Partivo, nella lettera, da una valutazione della situazione sociale attuale e mi facevo interprete del sentimento di tanti fedeli che – proprio per la sua ribadita professione cristiana – aspettavano da lui una testimonianza di coerenza.
Di fronte all’affermazione di aver sempre fatto di tutto per aiutare le richieste del mondo cattolico nelle sue iniziative, osservavo che troppi fedeli ormai, consapevoli che l’ideale specifico del Vangelo nella vita sociale (e questo è il fondamentale principio “non negoziabile”) è quello della solidarietà, del rendersi vicini ed efficaci nel sostegno ai più poveri ed ai più disagiati, chiedevano di tradurre laicamente questo ideale in norme politiche. Essi osservavano come le leggi di quegli anni, fino all’ultima finanziaria, si riversassero pesantemente sugli anelli più deboli della società, sulla vita delle famiglie normali, sui giovani precari, salvaguardando il benessere di chi ha raggiunto livelli sociali e finanziari elevati, e si rendevano conto che il comprensivo programma di “non mettere le mani in tasca ai cittadini” veniva vanificato dalle tante altre mani che finiscono col compiere quell’azione, così che quando i singoli si mettono le mani nelle proprie tasche le trovino vuote! Esprimevo altresì la speranza che si manifestasse la coerenza cristiana in leggi che favorissero un maggiore equilibrio e che venissero incontro alla maggioranza delle nostre famiglie, ai tanti giovani che guardano con incertezza al loro avvenire, che devono ritardare il progetto di una famiglia in attesa di un lavoro stabile e di allocazioni possibili. Perché in realtà diventa ipocrita sbandierare anche la difesa della famiglia (magari dopo essere passati da una a un’altra) e non far niente per aiutare le famiglie nel loro inizio e nel loro sviluppo (l’Italia oggi è tra i minimi mondiali di natalità!).

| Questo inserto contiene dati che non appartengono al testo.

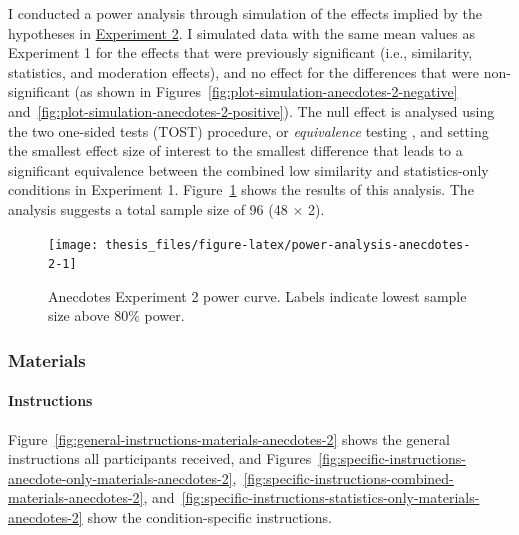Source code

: \documentclass[a4paper, nobind, dvipsnames]{templates/ociamthesis}
\theoremstyle{definition}
\theoremstyle{definition}
\theoremstyle{definition}
\theoremstyle{definition}
\theoremstyle{remark}
\begin{document}
I conducted a power analysis through simulation of the effects implied by the
hypotheses in \protect\hyperlink{anecdotes-2}{Experiment 2}. I simulated data with the same mean
values as Experiment 1 for the effects that were previously significant (i.e.,
similarity, statistics, and moderation effects), and no effect for the
differences that were non-significant (as shown in
Figures~\ref{fig:plot-simulation-anecdotes-2-negative}
and~\ref{fig:plot-simulation-anecdotes-2-positive}). The null effect is
analysed using the two one-sided tests (TOST) procedure, or \emph{equivalence}
testing \autocite{lakens2018}, and setting the smallest effect size of interest to the
smallest difference that leads to a significant equivalence between the combined
low similarity and statistics-only conditions in Experiment 1.
Figure~\ref{fig:power-analysis-anecdotes-2} shows the results of this analysis.
The analysis suggests a total sample size of 96
(48 \(\times\) 2).

\newpage

\begin{landscape}



\begin{figure}
\texttt{[image: thesis\_files/figure-latex/power-analysis-anecdotes-2-1]} \caption{Anecdotes Experiment 2 power curve. Labels indicate lowest sample size above 80\% power.}\label{fig:power-analysis-anecdotes-2}
\end{figure}

\end{landscape}

\newpage

\hypertarget{materials-17}{%
\subsubsection{Materials}\label{materials-17}}

\hypertarget{instructions-materials-anecdotes-2-appendix}{%
\paragraph{Instructions}\label{instructions-materials-anecdotes-2-appendix}}

Figure~\ref{fig:general-instructions-materials-anecdotes-2} shows the general
instructions all participants received, and
Figures~\ref{fig:specific-instructions-anecdote-only-materials-anecdotes-2},~\ref{fig:specific-instructions-combined-materials-anecdotes-2},
and~\ref{fig:specific-instructions-statistics-only-materials-anecdotes-2} show
the condition-specific instructions.
\end{document}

Poi, avendo saputo che nel pomeriggio di quel lunedì, 26 settembre, avrebbe avuto inizio a Roma il Consiglio Permanente dei vescovi italiani, ho atteso di ascoltare cosa avrebbe detto il card. Bagnasco, presidente della Cei, introducendo il Consiglio. E questa volta il card. Bagnasco ha parlato, senza far nomi (tanto che i governativi hanno spiegato che il cardinale parlava in generale), ma chiaramente alludendo al presidente del Consiglio ed al suo stile di vita, privato ma non troppo, come succede per chiunque abbia dei compiti elevati.
Bagnasco non è entrato in valutazioni politiche – come a me era capitato, sia pure opinativamente, chiudendo la lettera – ma il suo intervento è stato determinante, perché ha smentito l’accusa di un silenzio che sembrava la contropartita di professioni di principi cristiani e di sovvenzioni consistenti alle attività di organismi confessionali. In realtà quello che emergeva dall’intervento pur misuratodel presidente della Cei era che la Chiesa deve stare dalla parte dei poveri, tanto più in tempo di difficoltà diffuse, in cui sembra che i governi – di tutto il mondo, ma in particolare dell’Italia – stiano dalla parte dei ricchi e dei privilegiati, facendo pagare alla maggioranza della gente il prezzo di una crisi che è stata provocata dall’avidità e dall’egoismo di chi già godeva di benessere e di privilegi.
Quanto poi ai comportamenti privati (che nel mondo odierno non possono rimanere tali) rilevavo – nel discorso del card. Bagnasco –, come l’esempio di chi approfitta dei propri mezzi e di leggi appropriate per soddisfare i propri interessi e le proprie voglie, non può non influire sul modo di pensare e di agire soprattutto dei giovani, indotti a pensare che quello possa costituire l’ideale di vita a cui tendere con ogni mezzo. Tanto più nella Chiesa italiana, che si è proposta per dieci anni il tema dell’evangelizzazione, credo debba tenersi presente che la prima, fondamentale evangelizzazione è realizzata dall’esempio – di coerenza, di onestà, di adempimento dei propri compiti – dato da chi si professa cristiano, soprattutto se si trova in posizione di rilievo. Le vicende personali – non solo nell’ambito sessuale, ma anche in quello della legalità – di persone molto in vista influiscono in realtà sullo sviluppo dell’opinione pubblica, diffondendo la convinzione che con i soldi (quelli che il Vangelo chiamava con preoccupazione “mammona”) si può ottenere tutto, e che quello che conta è “farla franca”, che tutto cioè si può fare se si riesce a garantirsene la possibilità e la insindacabilità. Come facciamo a contestare i giovani nel loro atteggiamento, da una parte di disinteressarsi della vita politica, dall’altra di voler emergere con ogni mezzo, se non diamo certezze di onorare la legalità, o se non diamo loro il chiaro modello che la vita, il lavoro, l’amore vanno perseguiti con impegno, perseveranza, fiducia?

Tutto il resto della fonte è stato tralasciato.